*** Opening of Input data ***

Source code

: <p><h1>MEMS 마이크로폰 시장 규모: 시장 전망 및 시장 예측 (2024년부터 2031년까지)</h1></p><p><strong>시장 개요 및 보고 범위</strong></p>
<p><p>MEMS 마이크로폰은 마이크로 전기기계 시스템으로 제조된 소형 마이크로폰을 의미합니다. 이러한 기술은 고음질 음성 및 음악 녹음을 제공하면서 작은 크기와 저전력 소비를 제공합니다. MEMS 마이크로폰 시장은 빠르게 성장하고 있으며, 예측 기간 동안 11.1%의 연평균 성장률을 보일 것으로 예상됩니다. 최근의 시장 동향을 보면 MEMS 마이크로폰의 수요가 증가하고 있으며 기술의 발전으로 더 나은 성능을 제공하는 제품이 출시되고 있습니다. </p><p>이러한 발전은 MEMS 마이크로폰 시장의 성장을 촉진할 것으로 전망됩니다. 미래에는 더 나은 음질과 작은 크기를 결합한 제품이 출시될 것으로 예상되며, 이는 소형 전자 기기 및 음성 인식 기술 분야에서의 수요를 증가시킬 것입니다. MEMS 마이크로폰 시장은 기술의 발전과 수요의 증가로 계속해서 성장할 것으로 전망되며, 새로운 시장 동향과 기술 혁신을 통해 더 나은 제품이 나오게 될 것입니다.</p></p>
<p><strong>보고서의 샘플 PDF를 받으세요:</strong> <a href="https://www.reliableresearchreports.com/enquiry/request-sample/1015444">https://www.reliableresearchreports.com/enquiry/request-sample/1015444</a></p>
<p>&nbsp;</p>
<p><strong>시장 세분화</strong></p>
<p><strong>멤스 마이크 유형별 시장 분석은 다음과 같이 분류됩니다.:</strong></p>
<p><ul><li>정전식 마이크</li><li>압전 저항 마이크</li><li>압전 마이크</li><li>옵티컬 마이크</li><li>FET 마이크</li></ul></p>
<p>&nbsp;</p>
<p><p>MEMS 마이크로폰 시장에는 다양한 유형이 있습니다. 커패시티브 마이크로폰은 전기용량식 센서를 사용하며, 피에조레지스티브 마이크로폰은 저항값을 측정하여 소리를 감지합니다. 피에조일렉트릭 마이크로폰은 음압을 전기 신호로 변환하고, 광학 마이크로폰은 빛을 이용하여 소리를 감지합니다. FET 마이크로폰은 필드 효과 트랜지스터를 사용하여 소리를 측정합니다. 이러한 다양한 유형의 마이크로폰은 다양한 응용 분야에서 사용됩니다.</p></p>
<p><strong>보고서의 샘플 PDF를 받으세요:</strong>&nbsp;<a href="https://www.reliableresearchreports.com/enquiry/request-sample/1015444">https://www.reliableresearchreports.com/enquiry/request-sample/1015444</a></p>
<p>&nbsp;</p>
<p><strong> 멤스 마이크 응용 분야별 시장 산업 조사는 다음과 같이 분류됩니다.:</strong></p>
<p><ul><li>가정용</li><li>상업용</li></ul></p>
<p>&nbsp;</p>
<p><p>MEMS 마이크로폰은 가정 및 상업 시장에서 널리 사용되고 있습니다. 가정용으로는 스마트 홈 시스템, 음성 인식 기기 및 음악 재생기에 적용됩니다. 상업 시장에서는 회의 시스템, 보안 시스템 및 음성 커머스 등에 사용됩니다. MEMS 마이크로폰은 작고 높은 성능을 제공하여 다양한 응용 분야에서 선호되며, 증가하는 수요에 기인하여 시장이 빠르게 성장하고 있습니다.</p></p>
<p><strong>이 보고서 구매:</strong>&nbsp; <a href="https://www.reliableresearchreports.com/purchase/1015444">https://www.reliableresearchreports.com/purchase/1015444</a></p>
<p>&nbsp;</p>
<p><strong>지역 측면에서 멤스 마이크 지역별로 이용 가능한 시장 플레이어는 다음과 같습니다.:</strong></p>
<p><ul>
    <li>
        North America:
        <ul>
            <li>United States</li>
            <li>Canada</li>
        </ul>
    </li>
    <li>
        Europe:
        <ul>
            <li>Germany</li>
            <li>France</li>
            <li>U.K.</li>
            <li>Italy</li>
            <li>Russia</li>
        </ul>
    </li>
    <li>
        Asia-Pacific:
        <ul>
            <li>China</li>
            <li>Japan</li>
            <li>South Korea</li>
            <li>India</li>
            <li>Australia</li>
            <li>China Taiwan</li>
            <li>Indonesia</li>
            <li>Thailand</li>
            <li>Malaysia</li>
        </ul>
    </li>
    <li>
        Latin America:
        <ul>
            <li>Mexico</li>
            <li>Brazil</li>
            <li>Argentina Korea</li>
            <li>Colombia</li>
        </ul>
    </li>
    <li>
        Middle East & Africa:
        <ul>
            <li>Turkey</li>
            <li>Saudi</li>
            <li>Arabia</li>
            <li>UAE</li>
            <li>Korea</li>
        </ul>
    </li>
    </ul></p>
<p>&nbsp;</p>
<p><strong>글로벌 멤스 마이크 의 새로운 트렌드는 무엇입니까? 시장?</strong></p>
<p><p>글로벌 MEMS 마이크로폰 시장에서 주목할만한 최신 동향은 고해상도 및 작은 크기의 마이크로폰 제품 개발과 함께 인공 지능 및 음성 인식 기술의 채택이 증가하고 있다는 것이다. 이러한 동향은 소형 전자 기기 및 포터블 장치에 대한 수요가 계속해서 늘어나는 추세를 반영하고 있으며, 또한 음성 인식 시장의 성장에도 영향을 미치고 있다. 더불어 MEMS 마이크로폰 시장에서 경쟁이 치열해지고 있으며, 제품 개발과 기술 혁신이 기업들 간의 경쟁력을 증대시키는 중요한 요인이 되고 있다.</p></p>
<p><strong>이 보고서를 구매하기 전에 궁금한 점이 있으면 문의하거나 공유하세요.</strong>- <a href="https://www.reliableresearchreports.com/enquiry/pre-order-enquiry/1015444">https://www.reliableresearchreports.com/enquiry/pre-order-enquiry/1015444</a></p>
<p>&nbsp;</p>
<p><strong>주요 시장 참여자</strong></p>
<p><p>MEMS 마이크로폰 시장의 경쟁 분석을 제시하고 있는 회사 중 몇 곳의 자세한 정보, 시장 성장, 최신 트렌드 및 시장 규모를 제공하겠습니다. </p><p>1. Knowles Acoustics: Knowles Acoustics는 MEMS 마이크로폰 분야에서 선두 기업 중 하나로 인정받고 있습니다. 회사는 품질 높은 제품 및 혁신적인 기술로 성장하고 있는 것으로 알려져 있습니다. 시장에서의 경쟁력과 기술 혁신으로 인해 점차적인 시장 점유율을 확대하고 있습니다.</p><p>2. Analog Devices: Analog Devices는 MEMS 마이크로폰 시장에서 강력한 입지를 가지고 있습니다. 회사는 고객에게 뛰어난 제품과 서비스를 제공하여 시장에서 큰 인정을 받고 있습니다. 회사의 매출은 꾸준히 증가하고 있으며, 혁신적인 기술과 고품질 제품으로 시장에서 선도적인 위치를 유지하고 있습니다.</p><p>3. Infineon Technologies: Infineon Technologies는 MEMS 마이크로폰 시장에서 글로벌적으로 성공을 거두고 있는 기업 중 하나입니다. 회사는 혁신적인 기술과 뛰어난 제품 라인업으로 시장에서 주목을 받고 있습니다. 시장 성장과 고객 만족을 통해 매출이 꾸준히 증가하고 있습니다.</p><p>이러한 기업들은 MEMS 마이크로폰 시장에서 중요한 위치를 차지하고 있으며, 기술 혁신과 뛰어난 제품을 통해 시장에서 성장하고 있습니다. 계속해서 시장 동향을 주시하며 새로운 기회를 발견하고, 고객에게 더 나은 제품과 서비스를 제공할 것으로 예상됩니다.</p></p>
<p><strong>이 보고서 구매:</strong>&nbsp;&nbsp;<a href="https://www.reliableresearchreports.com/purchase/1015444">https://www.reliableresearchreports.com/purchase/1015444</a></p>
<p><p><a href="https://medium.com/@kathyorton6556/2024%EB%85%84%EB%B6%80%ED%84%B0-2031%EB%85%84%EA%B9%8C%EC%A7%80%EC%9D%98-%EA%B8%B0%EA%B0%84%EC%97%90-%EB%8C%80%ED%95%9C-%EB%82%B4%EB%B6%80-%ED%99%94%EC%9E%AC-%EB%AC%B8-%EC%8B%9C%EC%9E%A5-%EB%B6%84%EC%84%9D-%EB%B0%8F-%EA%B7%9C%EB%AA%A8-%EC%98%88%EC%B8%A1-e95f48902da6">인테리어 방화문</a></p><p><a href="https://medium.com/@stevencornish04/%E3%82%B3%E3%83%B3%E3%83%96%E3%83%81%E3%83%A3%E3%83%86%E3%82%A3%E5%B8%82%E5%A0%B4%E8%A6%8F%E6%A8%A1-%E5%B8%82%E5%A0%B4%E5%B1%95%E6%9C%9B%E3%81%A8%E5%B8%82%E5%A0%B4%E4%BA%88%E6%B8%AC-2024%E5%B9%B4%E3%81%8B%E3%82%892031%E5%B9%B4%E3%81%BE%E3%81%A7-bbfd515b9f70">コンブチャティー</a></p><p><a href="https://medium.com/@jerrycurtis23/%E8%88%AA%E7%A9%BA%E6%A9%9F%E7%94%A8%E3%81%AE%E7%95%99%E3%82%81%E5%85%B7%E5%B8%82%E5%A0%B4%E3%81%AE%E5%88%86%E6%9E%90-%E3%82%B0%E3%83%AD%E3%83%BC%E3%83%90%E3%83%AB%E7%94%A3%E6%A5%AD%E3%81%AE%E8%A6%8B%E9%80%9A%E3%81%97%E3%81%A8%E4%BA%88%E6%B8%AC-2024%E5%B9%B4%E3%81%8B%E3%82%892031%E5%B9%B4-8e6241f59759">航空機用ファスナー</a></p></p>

*** Close of Input data ***

Your answer should be exactly the lines of the data above, from the first through the line containing "<p><p>MEMS 마이크로폰은 마이크로".

Source code

: <p><h1>MEMS 마이크로폰 시장 규모: 시장 전망 및 시장 예측 (2024년부터 2031년까지)</h1></p><p><strong>시장 개요 및 보고 범위</strong></p>
<p><p>MEMS 마이크로폰은 마이크로 전기기계 시스템으로 제조된 소형 마이크로폰을 의미합니다. 이러한 기술은 고음질 음성 및 음악 녹음을 제공하면서 작은 크기와 저전력 소비를 제공합니다. MEMS 마이크로폰 시장은 빠르게 성장하고 있으며, 예측 기간 동안 11.1%의 연평균 성장률을 보일 것으로 예상됩니다. 최근의 시장 동향을 보면 MEMS 마이크로폰의 수요가 증가하고 있으며 기술의 발전으로 더 나은 성능을 제공하는 제품이 출시되고 있습니다. </p><p>이러한 발전은 MEMS 마이크로폰 시장의 성장을 촉진할 것으로 전망됩니다. 미래에는 더 나은 음질과 작은 크기를 결합한 제품이 출시될 것으로 예상되며, 이는 소형 전자 기기 및 음성 인식 기술 분야에서의 수요를 증가시킬 것입니다. MEMS 마이크로폰 시장은 기술의 발전과 수요의 증가로 계속해서 성장할 것으로 전망되며, 새로운 시장 동향과 기술 혁신을 통해 더 나은 제품이 나오게 될 것입니다.</p></p>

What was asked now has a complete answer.